Mais do que um álbum de música, que contém nuances musicais muito para além do rock psicadélico e progressivo característico dos Pink Floyd, The Dark Side Of The Moon apresenta um conteúdo lírico de enorme impacto numa década de grandes transformações, não só musicais, mas também sociais. Dado o sucesso, houve alguma disputa no que toca aos créditos do álbum, relativamente à hegemonia que Roger Waters teria sobre a banda nos anos seguintes e dos atritos com os restantes membros. Também surgiram controvérsias relativamente ao pagamento dos engenheiros de som e dos músicos contratados para a sua gravação. Tendo em conta a explosão que The Dark Side of The Moon teria, a conta bancária dos membros dos Pink Floyd ficaria bem recheada e a compensação aos colaboradores não terá sido proporcional ao sucesso. Controvérsias que ainda perduram, mas que apenas vieram a comprovar que o sucesso também sai caro e que só se consegue alcançar através de um trabalho conjunto, acabando por ser mais ingrato para uns do que para outros.

Meio século depois, The Dark Side Of The Moon é um álbum considerado por muitos como uma das obras musicais mais vanguardistas de sempre, continuando a ser uma referência e um exemplo para a maioria dos intérpretes da música rock nos dias de hoje.
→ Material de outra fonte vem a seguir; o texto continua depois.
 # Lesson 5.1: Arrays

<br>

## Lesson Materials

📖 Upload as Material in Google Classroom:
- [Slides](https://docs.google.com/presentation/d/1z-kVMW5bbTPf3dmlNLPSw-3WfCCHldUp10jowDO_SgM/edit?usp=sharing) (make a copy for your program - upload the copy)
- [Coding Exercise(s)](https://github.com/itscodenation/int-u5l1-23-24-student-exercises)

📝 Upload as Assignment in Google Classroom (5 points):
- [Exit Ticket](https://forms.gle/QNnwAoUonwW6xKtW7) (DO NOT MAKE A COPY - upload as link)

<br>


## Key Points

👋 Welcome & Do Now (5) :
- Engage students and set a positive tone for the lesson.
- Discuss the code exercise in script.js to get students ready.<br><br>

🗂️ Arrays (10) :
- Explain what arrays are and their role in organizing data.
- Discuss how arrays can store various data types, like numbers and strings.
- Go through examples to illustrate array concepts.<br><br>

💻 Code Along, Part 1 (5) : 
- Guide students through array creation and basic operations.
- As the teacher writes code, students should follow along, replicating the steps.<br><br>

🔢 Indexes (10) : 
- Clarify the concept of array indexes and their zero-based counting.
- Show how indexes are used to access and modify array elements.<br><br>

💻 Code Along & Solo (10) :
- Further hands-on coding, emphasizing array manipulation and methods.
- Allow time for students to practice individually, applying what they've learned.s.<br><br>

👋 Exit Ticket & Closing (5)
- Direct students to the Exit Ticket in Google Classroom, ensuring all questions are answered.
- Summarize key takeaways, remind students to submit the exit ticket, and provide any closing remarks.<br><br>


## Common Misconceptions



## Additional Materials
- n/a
E de facto, The Dark Side Of The Moon permanece actual, conseguindo ter o mesmo impacto como tivera em 1973 quando foi dado a conhecer ao mundo. Ainda está por definir qual o limite da longevidade deste álbum que acabou por ser um autêntico estouro daquilo que foram os Pink Floyd, colocando-os para sempre com o estatuto de uma das maiores bandas de todos os tempos. O triângulo, com o feixe de luz a incidir do lado esquerdo e as cores do arco-íris difractadas do lado direito, continua a ser um símbolo clássico da música rock. As canções, e sobretudo as letras do álbum, permanecem actuais, sendo um exemplo de maturidade, ousadia e acima de tudo de grande criatividade. Ao fim e ao cabo, não existe propriamente um lado negro da lua pois, sendo um corpo celeste sem luz própria, acaba por reflectir a luz do sol. Mas é no lado mais brilhante da música, onde estão as grandes peças musicais que se conseguem aproximar da eternidade, que conseguimos encontrar em grande plano The Dark Side Of The Moon dos Pink Floyd.